Fit tip: Forget the Awesome Blossom. In fact, skip all the appetizers. Avoid the fajitas: You may think they're a low-cal option, but they're far from it at more than 1,000 calories. Steer clear of the margaritas, too.



Red Lobster

Don't think that because it's seafood it's healthy. However, LightHouse choices at Red Lobster are low-calorie.

• Live Maine Lobster (1 1/4 pound) with a baked potato (topped with pico de gallo) and a garden salad with red wine vinaigrette: 431 calories, 8g fat, 53g carbs.

• Jumbo Shrimp Cocktail Dinner with seasoned broccoli and wild rice pilaf: 511 calories, 8g fat, 50g carbs.

• King Crab Legs: 490 calories, 9g fat, 0g carbs.

• Grilled Chicken with Rice Pilaf: 528 calories, 14g fat. Replace the rice with broccoli and it drops to 380 calories and 9g fat.

Fit tip: Substitute cocktail sauce whenever a dish comes with a side of butter sauce — that saves 115 calories per serving. Pico de gallo on your potato adds only 6 calories, for a total of 185 calories. Avoid the New England Clam Chowder and the Shrimp Lover's Combo.

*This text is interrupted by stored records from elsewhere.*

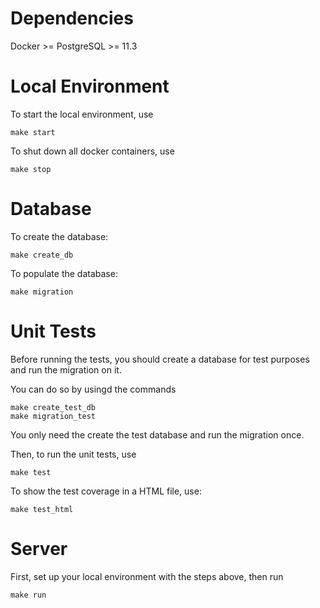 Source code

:# Dependencies

Docker >= 
PostgreSQL >= 11.3

# Local Environment

To start the local environment, use

```
make start
```

To shut down all docker containers, use

```
make stop
```

# Database

To create the database:
```
make create_db
```

To populate the database:
```
make migration
```

# Unit Tests

Before running the tests, you should create a database for test purposes and run the migration on it.

You can do so by usingd the commands
```
make create_test_db
make migration_test
```

You only need the create the test database and run the migration once.

Then, to run the unit tests, use
```
make test
```

To show the test coverage in a HTML file, use:
```
make test_html
```

# Server

First, set up your local environment with the steps above, then run

```
make run
```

Watch out for the salads; they have high-cal dressings, cheese and other unhealthy goodies.



Ruby Tuesday

One amazing thing this chain has done is to offer full nutrition information on its Web site. Another is that they've asked all their suppliers to remove trans fat from their products, and they've switched from hydrogenated soybean oil to trans-fat-free canola for cooking. They also have a Smart Eating menu with nutrition information printed right on it.

• Salad Bar Extravaganza: This is packed with delicious and healthy fruits and vegetables. Avoid high-calorie dressings, nuts and croutons. Go for the light ranch dressing at 55 calories per ounce.

• Petite Sirloin: 222 calories, 8g fat.

• Smart Eating Onion Soup — NOT the French Onion: 198 calories, 13g fat.

• Asian Steamed Dumplings (appetizer, has six dumplings): 486 calories, 21g fat.

Fit tip: Avoid the Buffalo wings at 912 calories. The salads are also high in calories, particularly the Carolina Chicken Salad at 847. Avoid the Cheesy Spinach Dip at more than 1,200 calories. Many of the "low-carb" items are high in calories. Avoid all the Platters.